Each line below that contains "architecture" should be counted; give the total alone.

#### [DATA FOR THE TASK]
○ ○ ○ ○
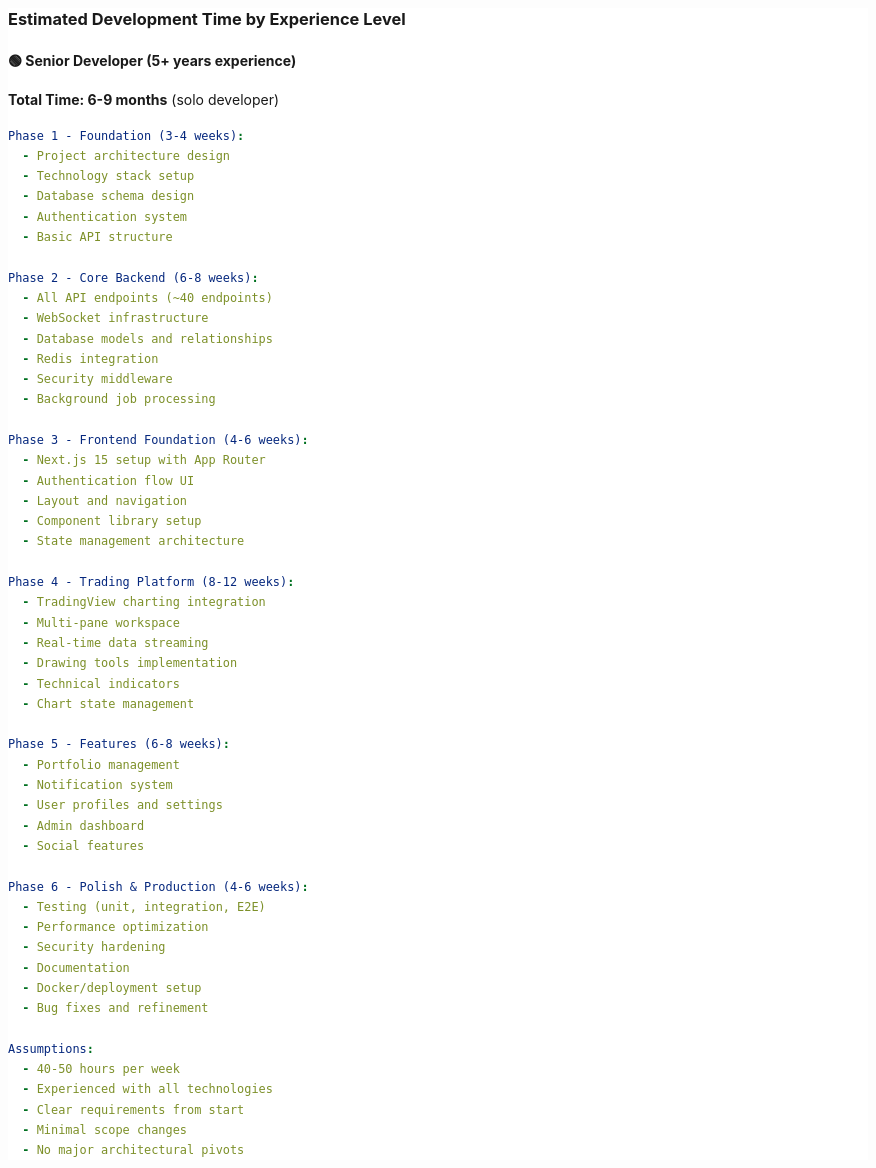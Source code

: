 ### **Estimated Development Time by Experience Level**

#### 🟢 **Senior Developer (5+ years experience)**
**Total Time: 6-9 months** (solo developer)

```yaml
Phase 1 - Foundation (3-4 weeks):
  - Project architecture design
  - Technology stack setup
  - Database schema design
  - Authentication system
  - Basic API structure

Phase 2 - Core Backend (6-8 weeks):
  - All API endpoints (~40 endpoints)
  - WebSocket infrastructure
  - Database models and relationships
  - Redis integration
  - Security middleware
  - Background job processing

Phase 3 - Frontend Foundation (4-6 weeks):
  - Next.js 15 setup with App Router
  - Authentication flow UI
  - Layout and navigation
  - Component library setup
  - State management architecture

Phase 4 - Trading Platform (8-12 weeks):
  - TradingView charting integration
  - Multi-pane workspace
  - Real-time data streaming
  - Drawing tools implementation
  - Technical indicators
  - Chart state management

Phase 5 - Features (6-8 weeks):
  - Portfolio management
  - Notification system
  - User profiles and settings
  - Admin dashboard
  - Social features

Phase 6 - Polish & Production (4-6 weeks):
  - Testing (unit, integration, E2E)
  - Performance optimization
  - Security hardening
  - Documentation
  - Docker/deployment setup
  - Bug fixes and refinement

Assumptions:
  - 40-50 hours per week
  - Experienced with all technologies
  - Clear requirements from start
  - Minimal scope changes
  - No major architectural pivots
```
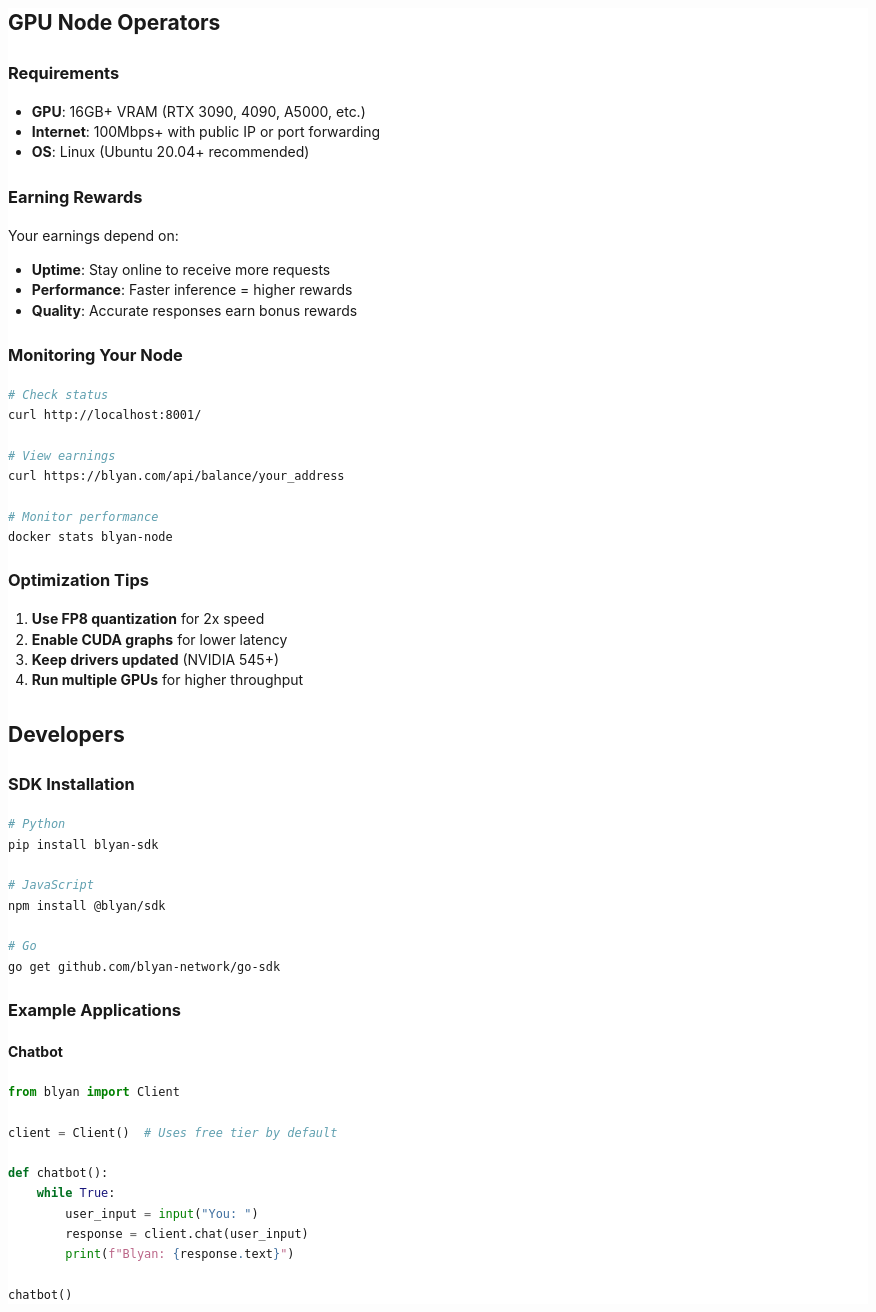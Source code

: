 ## GPU Node Operators

### Requirements
- **GPU**: 16GB+ VRAM (RTX 3090, 4090, A5000, etc.)
- **Internet**: 100Mbps+ with public IP or port forwarding
- **OS**: Linux (Ubuntu 20.04+ recommended)

### Earning Rewards
Your earnings depend on:
- **Uptime**: Stay online to receive more requests
- **Performance**: Faster inference = higher rewards
- **Quality**: Accurate responses earn bonus rewards

### Monitoring Your Node
```bash
# Check status
curl http://localhost:8001/

# View earnings
curl https://blyan.com/api/balance/your_address

# Monitor performance
docker stats blyan-node
```

### Optimization Tips
1. **Use FP8 quantization** for 2x speed
2. **Enable CUDA graphs** for lower latency
3. **Keep drivers updated** (NVIDIA 545+)
4. **Run multiple GPUs** for higher throughput

## Developers

### SDK Installation
```bash
# Python
pip install blyan-sdk

# JavaScript
npm install @blyan/sdk

# Go
go get github.com/blyan-network/go-sdk
```

### Example Applications

#### Chatbot
```python
from blyan import Client

client = Client()  # Uses free tier by default

def chatbot():
    while True:
        user_input = input("You: ")
        response = client.chat(user_input)
        print(f"Blyan: {response.text}")

chatbot()
```
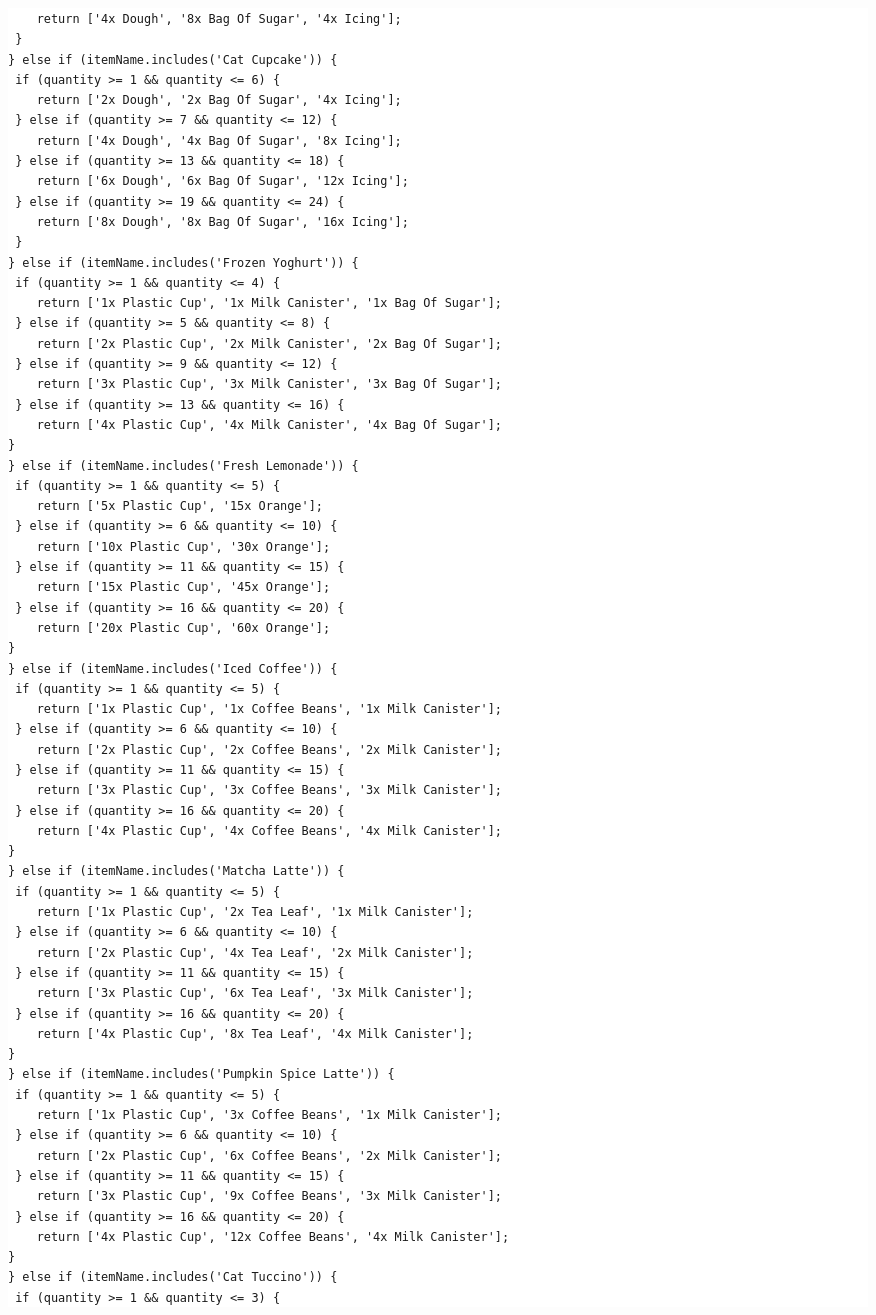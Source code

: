 		return ['4x Dough', '8x Bag Of Sugar', '4x Icing'];
	 }
	} else if (itemName.includes('Cat Cupcake')) {
	 if (quantity >= 1 && quantity <= 6) {
		return ['2x Dough', '2x Bag Of Sugar', '4x Icing'];
	 } else if (quantity >= 7 && quantity <= 12) {
		return ['4x Dough', '4x Bag Of Sugar', '8x Icing'];
	 } else if (quantity >= 13 && quantity <= 18) {
		return ['6x Dough', '6x Bag Of Sugar', '12x Icing'];
	 } else if (quantity >= 19 && quantity <= 24) {
		return ['8x Dough', '8x Bag Of Sugar', '16x Icing'];
	 }
	} else if (itemName.includes('Frozen Yoghurt')) {
	 if (quantity >= 1 && quantity <= 4) {
		return ['1x Plastic Cup', '1x Milk Canister', '1x Bag Of Sugar'];
	 } else if (quantity >= 5 && quantity <= 8) {
		return ['2x Plastic Cup', '2x Milk Canister', '2x Bag Of Sugar'];
	 } else if (quantity >= 9 && quantity <= 12) {
		return ['3x Plastic Cup', '3x Milk Canister', '3x Bag Of Sugar'];
	 } else if (quantity >= 13 && quantity <= 16) {
		return ['4x Plastic Cup', '4x Milk Canister', '4x Bag Of Sugar'];
	}
	} else if (itemName.includes('Fresh Lemonade')) {
	 if (quantity >= 1 && quantity <= 5) {
		return ['5x Plastic Cup', '15x Orange'];
	 } else if (quantity >= 6 && quantity <= 10) {
		return ['10x Plastic Cup', '30x Orange'];
	 } else if (quantity >= 11 && quantity <= 15) {
		return ['15x Plastic Cup', '45x Orange'];
	 } else if (quantity >= 16 && quantity <= 20) {
		return ['20x Plastic Cup', '60x Orange'];
	}
	} else if (itemName.includes('Iced Coffee')) {
	 if (quantity >= 1 && quantity <= 5) {
		return ['1x Plastic Cup', '1x Coffee Beans', '1x Milk Canister'];
	 } else if (quantity >= 6 && quantity <= 10) {
		return ['2x Plastic Cup', '2x Coffee Beans', '2x Milk Canister'];
	 } else if (quantity >= 11 && quantity <= 15) {
		return ['3x Plastic Cup', '3x Coffee Beans', '3x Milk Canister'];
	 } else if (quantity >= 16 && quantity <= 20) {
		return ['4x Plastic Cup', '4x Coffee Beans', '4x Milk Canister'];
	}
	} else if (itemName.includes('Matcha Latte')) {
	 if (quantity >= 1 && quantity <= 5) {
		return ['1x Plastic Cup', '2x Tea Leaf', '1x Milk Canister'];
	 } else if (quantity >= 6 && quantity <= 10) {
		return ['2x Plastic Cup', '4x Tea Leaf', '2x Milk Canister'];
	 } else if (quantity >= 11 && quantity <= 15) {
		return ['3x Plastic Cup', '6x Tea Leaf', '3x Milk Canister'];
	 } else if (quantity >= 16 && quantity <= 20) {
		return ['4x Plastic Cup', '8x Tea Leaf', '4x Milk Canister'];
	}
	} else if (itemName.includes('Pumpkin Spice Latte')) {
	 if (quantity >= 1 && quantity <= 5) {
		return ['1x Plastic Cup', '3x Coffee Beans', '1x Milk Canister'];
	 } else if (quantity >= 6 && quantity <= 10) {
		return ['2x Plastic Cup', '6x Coffee Beans', '2x Milk Canister'];
	 } else if (quantity >= 11 && quantity <= 15) {
		return ['3x Plastic Cup', '9x Coffee Beans', '3x Milk Canister'];
	 } else if (quantity >= 16 && quantity <= 20) {
		return ['4x Plastic Cup', '12x Coffee Beans', '4x Milk Canister'];
	}
	} else if (itemName.includes('Cat Tuccino')) {
	 if (quantity >= 1 && quantity <= 3) {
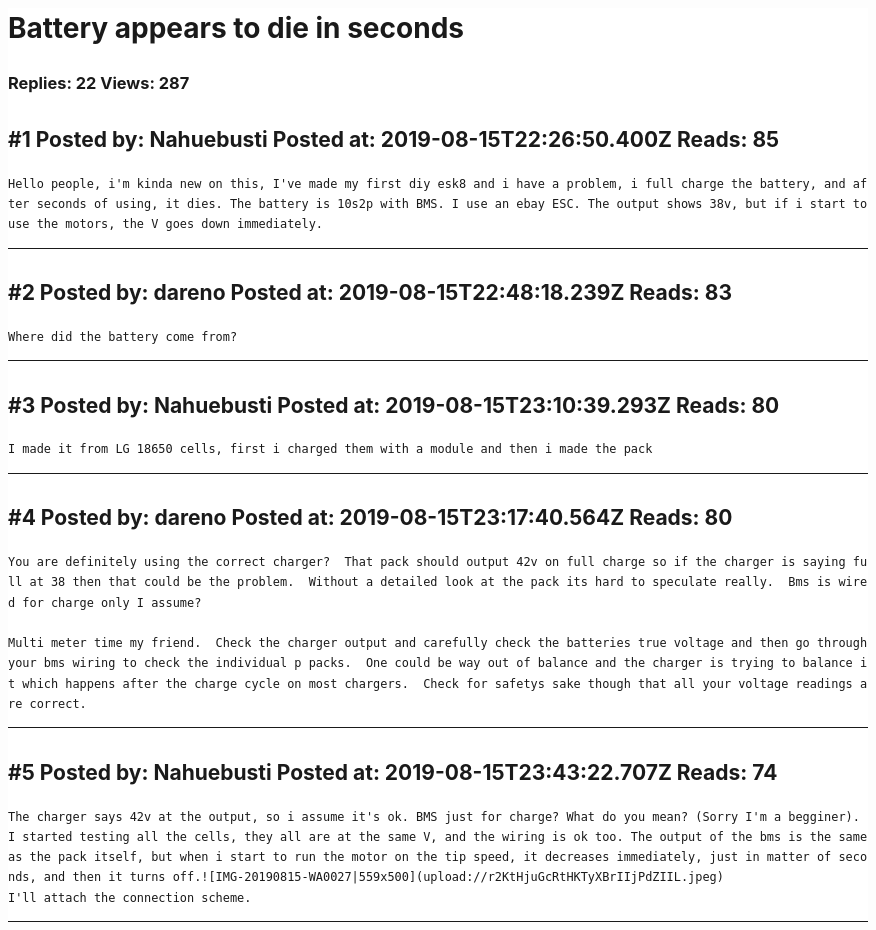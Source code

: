 # Battery appears to die in seconds

### Replies: 22 Views: 287

## \#1 Posted by: Nahuebusti Posted at: 2019-08-15T22:26:50.400Z Reads: 85

```
Hello people, i'm kinda new on this, I've made my first diy esk8 and i have a problem, i full charge the battery, and after seconds of using, it dies. The battery is 10s2p with BMS. I use an ebay ESC. The output shows 38v, but if i start to use the motors, the V goes down immediately.
```

---
## \#2 Posted by: dareno Posted at: 2019-08-15T22:48:18.239Z Reads: 83

```
Where did the battery come from?
```

---
## \#3 Posted by: Nahuebusti Posted at: 2019-08-15T23:10:39.293Z Reads: 80

```
I made it from LG 18650 cells, first i charged them with a module and then i made the pack
```

---
## \#4 Posted by: dareno Posted at: 2019-08-15T23:17:40.564Z Reads: 80

```
You are definitely using the correct charger?  That pack should output 42v on full charge so if the charger is saying full at 38 then that could be the problem.  Without a detailed look at the pack its hard to speculate really.  Bms is wired for charge only I assume?

Multi meter time my friend.  Check the charger output and carefully check the batteries true voltage and then go through your bms wiring to check the individual p packs.  One could be way out of balance and the charger is trying to balance it which happens after the charge cycle on most chargers.  Check for safetys sake though that all your voltage readings are correct.
```

---
## \#5 Posted by: Nahuebusti Posted at: 2019-08-15T23:43:22.707Z Reads: 74

```
The charger says 42v at the output, so i assume it's ok. BMS just for charge? What do you mean? (Sorry I'm a begginer).
I started testing all the cells, they all are at the same V, and the wiring is ok too. The output of the bms is the same as the pack itself, but when i start to run the motor on the tip speed, it decreases immediately, just in matter of seconds, and then it turns off.![IMG-20190815-WA0027|559x500](upload://r2KtHjuGcRtHKTyXBrIIjPdZIIL.jpeg) 
I'll attach the connection scheme.
```

---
○ ○ ○ ○
#### [ANSWER BOX]
2